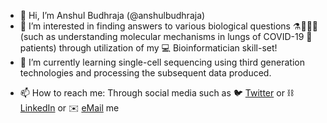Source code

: - 👋 Hi, I’m Anshul Budhraja (@anshulbudhraja)  
- 👀 I’m interested in finding answers to various biological questions ⚗️🔬🧬🧫 (such as understanding molecular mechanisms in lungs of COVID-19 🦠 patients) through utilization of my 💻 Bioinformatician skill-set!  
- 🌱 I’m currently learning single-cell sequencing using third generation technologies and processing the subsequent data produced.
<!-- - 💞️ I’m looking to collaborate on --> 
- 📫 How to reach me: Through social media such as 🐦 [Twitter](https://twitter.com/AnshulStudiosus) or ⛓️ [LinkedIn](www.linkedin.com/in/anshul-budhraja-72b039128) or ✉️ [eMail](anshul.budhraja@umontreal.ca) me 

<!---
anshulbudhraja/anshulbudhraja is a ✨ special ✨ repository because its `README.md` (this file) appears on your GitHub profile.
You can click the Preview link to take a look at your changes.
--->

◆ ◆ ◆ ◆ ◆ ◆ ◆

#### WHAT THE TASK REQUIRES
Please copy out the material above exactly, with the images removed.

#### SOLUTION TO THIS TASK
Source code

: - 👋 Hi, I’m Anshul Budhraja (@anshulbudhraja)  
- 👀 I’m interested in finding answers to various biological questions ⚗️🔬🧬🧫 (such as understanding molecular mechanisms in lungs of COVID-19 🦠 patients) through utilization of my 💻 Bioinformatician skill-set!  
- 🌱 I’m currently learning single-cell sequencing using third generation technologies and processing the subsequent data produced.
<!-- - 💞️ I’m looking to collaborate on --> 
- 📫 How to reach me: Through social media such as 🐦 [Twitter](https://twitter.com/AnshulStudiosus) or ⛓️ [LinkedIn](www.linkedin.com/in/anshul-budhraja-72b039128) or ✉️ [eMail](anshul.budhraja@umontreal.ca) me 

<!---
anshulbudhraja/anshulbudhraja is a ✨ special ✨ repository because its `README.md` (this file) appears on your GitHub profile.
You can click the Preview link to take a look at your changes.
--->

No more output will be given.